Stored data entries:

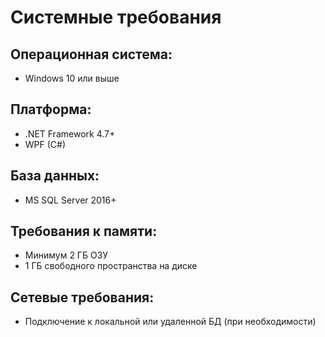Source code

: # Системные требования

## Операционная система:
- Windows 10 или выше

## Платформа:
- .NET Framework 4.7+
- WPF (C#)

## База данных:
- MS SQL Server 2016+

## Требования к памяти:
- Минимум 2 ГБ ОЗУ
- 1 ГБ свободного пространства на диске

## Сетевые требования:
- Подключение к локальной или удаленной БД (при необходимости)

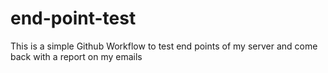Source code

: # end-point-test

This is a simple Github Workflow to test end points of my server and come back with a report on my emails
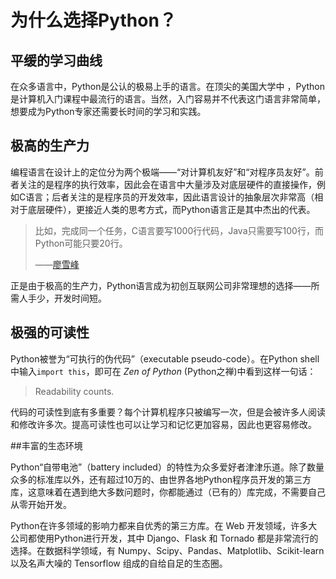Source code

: # 为什么选择Python？

## 平缓的学习曲线

在众多语言中，Python是公认的极易上手的语言。在顶尖的美国大学中 ，Python 是计算机入门课程中最流行的语言。当然，入门容易并不代表这门语言非常简单，想要成为Python专家还需要长时间的学习和实践。

## 极高的生产力

编程语言在设计上的定位分为两个极端——“对计算机友好”和“对程序员友好”。前者关注的是程序的执行效率，因此会在语言中大量涉及对底层硬件的直接操作，例如C语言；后者关注的是程序员的开发效率，因此语言设计的抽象层次非常高（相对于底层硬件），更接近人类的思考方式，而Python语言正是其中杰出的代表。

>   比如，完成同一个任务，C语言要写1000行代码，Java只需要写100行，而Python可能只要20行。
>
>   ——[廖雪峰](https://www.liaoxuefeng.com/wiki/0014316089557264a6b348958f449949df42a6d3a2e542c000)

正是由于极高的生产力，Python语言成为初创互联网公司非常理想的选择——所需人手少，开发时间短。

## 极强的可读性

Python被誉为“可执行的伪代码”（executable pseudo-code）。在Python shell中输入`import this`，即可在 *Zen of Python* (Python之禅)中看到这样一句话：

>   Readability counts.

代码的可读性到底有多重要？每个计算机程序只被编写一次，但是会被许多人阅读和修改许多次。提高可读性也可以让学习和记忆更加容易，因此也更容易修改。

##丰富的生态环境 

Python“自带电池”（battery included）的特性为众多爱好者津津乐道。除了数量众多的标准库以外，还有超过10万的、由世界各地Python程序员开发的第三方库，这意味着在遇到绝大多数问题时，你都能通过（已有的）库完成，不需要自己从零开始开发。

Python在许多领域的影响力都来自优秀的第三方库。在 Web 开发领域，许多大公司都使用Python进行开发，其中 Django、Flask 和 Tornado 都是非常流行的选择。在数据科学领域，有 Numpy、Scipy、Pandas、Matplotlib、Scikit-learn 以及名声大噪的 Tensorflow 组成的自给自足的生态圈。

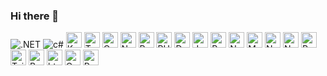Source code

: ### Hi there 👋

<p>
<img alt=".NET" src="https://img.shields.io/badge/-Net-783bd2?style=for-the-badge&logo=dotnet&logoColor=white" />
<img alt="c#" src="https://img.shields.io/badge/-csharp-783bd2?style=for-the-badge&logo=csharp&logoColor=white" />
<img alt="Kaggle" src="https://img.shields.io/badge/Kaggle-20BEFF?style=for-the-badge&logo=Kaggle&logoColor=white" height="25px"/>
<img alt="TensorFlow" src="https://img.shields.io/badge/TensorFlow-FF3F06?style=for-the-badge&logo=tensorflow&logoColor=white" height="25px"/>
<img alt="OpenCV" src="https://img.shields.io/badge/OpenCV-27338e?style=for-the-badge&logo=OpenCV&logoColor=white" height="25px"/>
<img alt="Numpy" src="https://img.shields.io/badge/Numpy-777BB4?style=for-the-badge&logo=numpy&logoColor=white" height="25px"/>
<img alt="Python" src="https://img.shields.io/badge/python-3670A0?style=for-the-badge&logo=python&logoColor=ffdd54" height="25px"/>
<img alt="PHP" src="https://img.shields.io/badge/PHP-777BB4?logo=php&logoColor=white" height="25px"/> 
<img alt="Docker" src="https://img.shields.io/badge/docker-257bd6?style=for-the-badge&logo=docker&logoColor=white" height="25px"/>
<img alt="Javascript" src="https://img.shields.io/badge/JavaScript-323330?style=for-the-badge&logo=javascript&logoColor=F7DF1E"  height="25px"/>
<img alt="React" src="https://img.shields.io/badge/React-20232A?style=for-the-badge&logo=react&logoColor=61DAFB" height="25px"/>
<img alt="NextJs" src="https://img.shields.io/badge/Next-black?style=for-the-badge&logo=next.js&logoColor=white" height="25px"/>
<img alt="MongoDB" src="https://img.shields.io/badge/-MongoDB-13aa52?style=flat-square&logo=mongodb&logoColor=white"  height="25px"/>
<img alt="Nodejs" src="https://img.shields.io/badge/-Nodejs-43853d?style=flat-square&logo=Node.js&logoColor=white"  height="25px"/>
<img alt="Npm" src="https://img.shields.io/badge/NPM-%23000000.svg?style=for-the-badge&logo=npm&logoColor=white" height="25px"/>
<img alt="Redux" src="https://img.shields.io/badge/-Redux-764ABC?style=flat-square&logo=redux&logoColor=white" height="25px"/>
<img alt="Tailwidcss" src="https://img.shields.io/badge/Tailwind_CSS-38B2AC?style=for-the-badge&logo=tailwind-css&logoColor=white" height="25px"/>
<img alt="Bootstrap" src="https://img.shields.io/badge/Bootstrap-563D7C?style=for-the-badge&logo=bootstrap&logoColor=white" height="25px"/>
<img alt="html5" src="https://img.shields.io/badge/HTML5-E34F26?style=for-the-badge&logo=html5&logoColor=white" height="25px"/>
<img alt="Css3" src="https://img.shields.io/badge/CSS3-1572B6?style=for-the-badge&logo=css3&logoColor=white" height="25px"/>
<img alt="Postman" src="https://img.shields.io/badge/-Postman-00C7B7?style=flat-square&logo=postman&logoColor=white" height="25px"/>
</p>
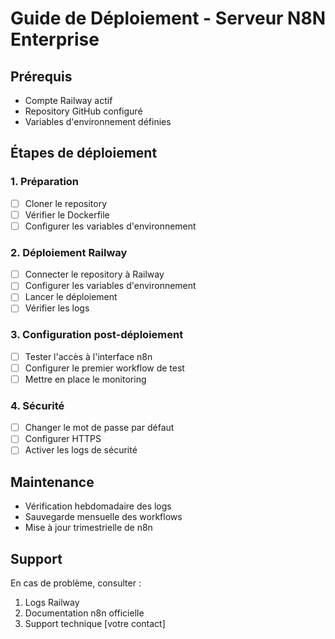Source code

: # Guide de Déploiement - Serveur N8N Enterprise

## Prérequis
- Compte Railway actif
- Repository GitHub configuré
- Variables d'environnement définies

## Étapes de déploiement

### 1. Préparation
- [ ] Cloner le repository
- [ ] Vérifier le Dockerfile
- [ ] Configurer les variables d'environnement

### 2. Déploiement Railway
- [ ] Connecter le repository à Railway
- [ ] Configurer les variables d'environnement
- [ ] Lancer le déploiement
- [ ] Vérifier les logs

### 3. Configuration post-déploiement
- [ ] Tester l'accès à l'interface n8n
- [ ] Configurer le premier workflow de test
- [ ] Mettre en place le monitoring

### 4. Sécurité
- [ ] Changer le mot de passe par défaut
- [ ] Configurer HTTPS
- [ ] Activer les logs de sécurité

## Maintenance
- Vérification hebdomadaire des logs
- Sauvegarde mensuelle des workflows
- Mise à jour trimestrielle de n8n

## Support
En cas de problème, consulter :
1. Logs Railway
2. Documentation n8n officielle
3. Support technique [votre contact]
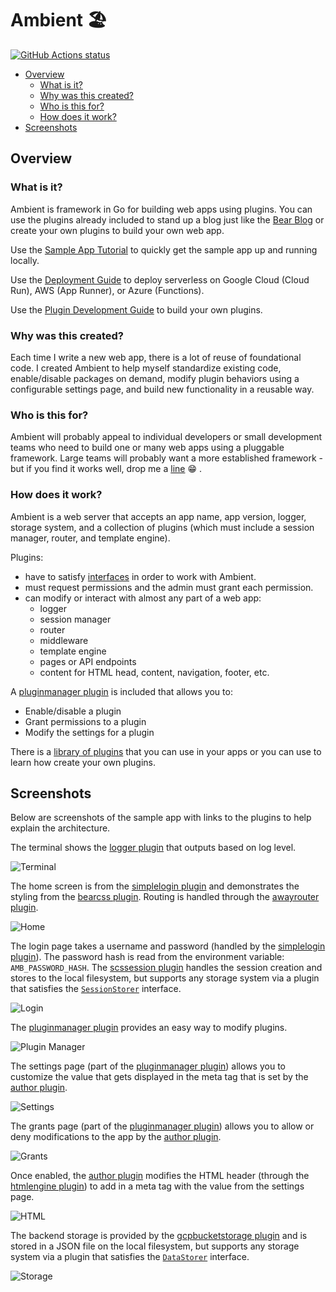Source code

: # Ambient 🏖️  <!-- omit in toc -->

[![GitHub Actions status](https://github.com/josephspurrier/ambient/actions/workflows/unit-tests.yml/badge.svg)](https://github.com/josephspurrier/ambient/actions)

- [Overview](#overview)
  - [What is it?](#what-is-it)
  - [Why was this created?](#why-was-this-created)
  - [Who is this for?](#who-is-this-for)
  - [How does it work?](#how-does-it-work)
- [Screenshots](#screenshots)

## Overview

### What is it?

Ambient is framework in Go for building web apps using plugins. You can use the plugins already included to stand up a blog just like the [Bear Blog](https://bearblog.dev/) or create your own plugins to build your own web app.

Use the [Sample App Tutorial](cmd/myapp/README.md) to quickly get the sample app up and running locally.

Use the [Deployment Guide](DEPLOYMENT.md) to deploy serverless on Google Cloud (Cloud Run), AWS (App Runner), or Azure (Functions).

Use the [Plugin Development Guide](PLUGIN.md) to build your own plugins.

### Why was this created?

Each time I write a new web app, there is a lot of reuse of foundational code. I created Ambient to help myself standardize existing code, enable/disable packages on demand, modify plugin behaviors using a configurable settings page, and build new functionality in a reusable way.

### Who is this for?

Ambient will probably appeal to individual developers or small development teams who need to build one or many web apps using a pluggable framework. Large teams will probably want a more established framework - but if you find it works well, drop me a [line](/../../issues/new) 😁 .

### How does it work?

Ambient is a web server that accepts an app name, app version, logger, storage system, and a collection of plugins (which must include a session manager, router, and template engine).

Plugins:
- have to satisfy [interfaces](ambient.go) in order to work with Ambient.
- must request permissions and the admin must grant each permission.
- can modify or interact with almost any part of a web app:
  - logger
  - session manager
  - router
  - middleware
  - template engine
  - pages or API endpoints
  - content for HTML head, content, navigation, footer, etc.

A [pluginmanager plugin](plugin/generic/pluginmanager/pluginmanager.go) is included that allows you to:
  - Enable/disable a plugin
  - Grant permissions to a plugin
  - Modify the settings for a plugin

There is a [library of plugins](plugin) that you can use in your apps or you can use to learn how create your own plugins.

## Screenshots

Below are screenshots of the sample app with links to the plugins to help explain the architecture.

The terminal shows the [logger plugin](plugin/logger/logruslogger/logruslogger.go) that outputs based on log level.

![Terminal](doc/screenshot/terminal.png)

The home screen is from the [simplelogin plugin](plugin/generic/simplelogin/simplelogin.go) and demonstrates the styling from the [bearcss plugin](plugin/generic/bearcss/bearcss.go). Routing is handled through the [awayrouter plugin](plugin/router/awayrouter/awayrouter.go).

![Home](doc/screenshot/home.png)

The login page takes a username and password (handled by the [simplelogin plugin](plugin/generic/simplelogin/simplelogin.go)). The password hash is read from the environment variable: `AMB_PASSWORD_HASH`. The [scssession plugin](plugin/sessionmanager/scssession/scssession.go) handles the session creation and stores to the local filesystem, but supports any storage system via a plugin that satisfies the [`SessionStorer`](ambient_sessionstorer.go) interface.

![Login](doc/screenshot/login.png)

The [pluginmanager plugin](plugin/generic/pluginmanager/pluginmanager.go) provides an easy way to modify plugins.

![Plugin Manager](doc/screenshot/generic/pluginmanager.png)

The settings page (part of the [pluginmanager plugin](plugin/generic/pluginmanager/pluginmanager.go)) allows you to customize the value that gets displayed in the meta tag that is set by the [author plugin](plugin/generic/author/author.go).

![Settings](doc/screenshot/settings.png)

The grants page (part of the [pluginmanager plugin](plugin/generic/pluginmanager/pluginmanager.go)) allows you to allow or deny modifications to the app by the [author plugin](plugin/generic/author/author.go).

![Grants](doc/screenshot/grants.png)

Once enabled, the [author plugin](plugin/generic/author/author.go) modifies the HTML header (through the [htmlengine plugin](plugin/templateengine/htmlengine/htmlengine.go)) to add in a meta tag with the value from the settings page.

![HTML](doc/screenshot/htmlauthor.png)

The backend storage is provided by the [gcpbucketstorage plugin](plugin/storage/gcpbucketstorage/gcpbucketstorage.go) and is stored in a JSON file on the local filesystem, but supports any storage system via a plugin that satisfies the [`DataStorer`](ambient_datastorer.go) interface.

![Storage](doc/screenshot/storage.png)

**Work instruction:** Go through the records above, find each line with the string "storage", and copy it.

**Task solution:**
Ambient is a web server that accepts an app name, app version, logger, storage system, and a collection of plugins (which must include a session manager, router, and template engine).
The login page takes a username and password (handled by the [simplelogin plugin](plugin/generic/simplelogin/simplelogin.go)). The password hash is read from the environment variable: `AMB_PASSWORD_HASH`. The [scssession plugin](plugin/sessionmanager/scssession/scssession.go) handles the session creation and stores to the local filesystem, but supports any storage system via a plugin that satisfies the [`SessionStorer`](ambient_sessionstorer.go) interface.
The backend storage is provided by the [gcpbucketstorage plugin](plugin/storage/gcpbucketstorage/gcpbucketstorage.go) and is stored in a JSON file on the local filesystem, but supports any storage system via a plugin that satisfies the [`DataStorer`](ambient_datastorer.go) interface.
![Storage](doc/screenshot/storage.png)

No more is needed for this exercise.